We have carefully examined the various questions propounded the various character witnesses on cross-examination and find that the court allowed questions that were properly framed and disallowed questions that were improper. We find no error in regard to these questions.

Objection is made to the manner in which the defendant and the defendant's wife were treated on cross-examination. The defendant's wife had made a prior written statement to some of the state officers. The questions propounded her on her cross-examination were designed to test the truth of her testimony and to determine whether the jury was to believe the written statement or her oral testimony. There is nothing, however, to show that the appellant's wife was abused or questioned in any disrespectful manner. The purpose of the questions was to determine whether the events were fresh in her mind at the time she made the written statement. Wide latitude on cross-examination to test the recollection of the witness is permitted and this latitude is largely within the discretion of the trial court and unless grossly abused will not be overturned. Alford v. State, 30 Ala.App. 590, 10 So. 2d 370, certiorari denied 243 Ala. 404, 10 So. 2d 373; Reeder v. State, 210 Ala. 114, 97 So. 73.

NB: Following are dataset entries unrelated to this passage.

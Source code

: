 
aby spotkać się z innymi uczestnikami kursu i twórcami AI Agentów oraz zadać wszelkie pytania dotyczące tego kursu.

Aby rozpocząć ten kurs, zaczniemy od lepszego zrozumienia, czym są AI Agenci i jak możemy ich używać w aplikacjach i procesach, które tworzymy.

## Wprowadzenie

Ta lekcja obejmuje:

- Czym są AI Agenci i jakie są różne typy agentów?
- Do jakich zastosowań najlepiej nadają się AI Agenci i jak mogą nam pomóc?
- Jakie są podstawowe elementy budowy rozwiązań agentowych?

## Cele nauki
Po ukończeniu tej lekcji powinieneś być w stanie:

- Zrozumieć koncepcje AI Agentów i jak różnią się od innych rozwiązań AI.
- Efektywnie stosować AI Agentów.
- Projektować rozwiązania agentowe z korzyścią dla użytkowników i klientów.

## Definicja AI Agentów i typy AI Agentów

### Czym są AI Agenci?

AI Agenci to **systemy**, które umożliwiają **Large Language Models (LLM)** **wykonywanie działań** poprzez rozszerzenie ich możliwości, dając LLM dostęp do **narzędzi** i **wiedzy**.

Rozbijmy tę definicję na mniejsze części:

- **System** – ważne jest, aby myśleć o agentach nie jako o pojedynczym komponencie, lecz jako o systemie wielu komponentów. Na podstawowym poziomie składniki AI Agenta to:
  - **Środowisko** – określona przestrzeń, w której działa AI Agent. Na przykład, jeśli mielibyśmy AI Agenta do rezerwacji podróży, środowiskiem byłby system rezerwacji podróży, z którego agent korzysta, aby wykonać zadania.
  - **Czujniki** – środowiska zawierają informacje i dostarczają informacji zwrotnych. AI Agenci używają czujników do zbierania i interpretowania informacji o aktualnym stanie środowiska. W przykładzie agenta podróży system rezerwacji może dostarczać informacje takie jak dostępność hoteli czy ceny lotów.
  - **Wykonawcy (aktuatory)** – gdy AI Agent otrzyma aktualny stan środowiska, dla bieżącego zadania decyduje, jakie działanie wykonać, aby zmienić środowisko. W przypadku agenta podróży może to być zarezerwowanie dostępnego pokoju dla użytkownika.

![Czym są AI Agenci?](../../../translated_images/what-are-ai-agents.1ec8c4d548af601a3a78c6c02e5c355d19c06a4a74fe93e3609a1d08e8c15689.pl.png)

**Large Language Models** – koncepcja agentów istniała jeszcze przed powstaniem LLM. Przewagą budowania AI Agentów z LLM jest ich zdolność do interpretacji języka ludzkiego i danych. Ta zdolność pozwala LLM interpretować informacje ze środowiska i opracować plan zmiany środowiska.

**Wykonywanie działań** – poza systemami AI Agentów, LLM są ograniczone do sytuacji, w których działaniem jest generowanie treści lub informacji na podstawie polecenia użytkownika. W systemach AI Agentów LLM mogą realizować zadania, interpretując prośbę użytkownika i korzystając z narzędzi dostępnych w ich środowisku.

A number of instances claimed to show bad treatment of the defendant on cross-the appellant's wife was abused or quesexamination are cited in brief of appellant. In each of these instances the objections were sustained. Accordingly we find no error.

It is contended that improper conduct on the part of counsel for the state was highly prejudicial to the defendant. It is claimed that this conduct consisted of various improper questions propounded the defendant and his witnesses and that such conduct was so cumulative in its effect as to create ineradicable bias in the minds of the jury. In two instances during the course of the trial the defendant objected to the questions propounded and moved for a mistrial. In one instance in questioning the defendant about the fight between the deceased and the defendant while in the car the following questions were objected to: "Q. It is your testimony he could have cut you with a knife at that time? You are used to knife fights, aren't you? Q. As a matter of fact those scars on your neck are the results of a knife fight?" In this instance the court sustained the objection and on motion for mistrial advised the jury that the foregoing was excluded and had no part in the consideration of the case.

In cross-examination of the defense witness Nall, the witness was asked, "Q. Did you ever hear about him getting in a fight with a knife and getting cut on the neck?" (The solicitor pointed to scars on the defendant's neck.) When objection to the question was overruled, the defendant moved for a mistrial, which was overruled. Pretermitting the question of impropriety of the action of the solicitor, no *207 grounds of the objection nor the grounds of the motion are set out in the record.

On motion for a new trial among the various grounds were two grounds based respectively on the foregoing rulings of the court in denying a mistrial because of reference to scars on the defendant's neck, but there is no ground in the motion for a new trial based on prejudice arising from cumulative acts or conduct of counsel for the state. Of course the cumulative effect of conduct or statements as being prejudicial could be raised during the trial with reference to such conduct or statements which had occurred to the time such question is raised, but no such question was raised in the case according to the record.

We conclude that the judgment of the lower court must be affirmed.

Affirmed.

BROWN, FOSTER, LIVINGSTON, LAWSON and SIMPSON, JJ., concur.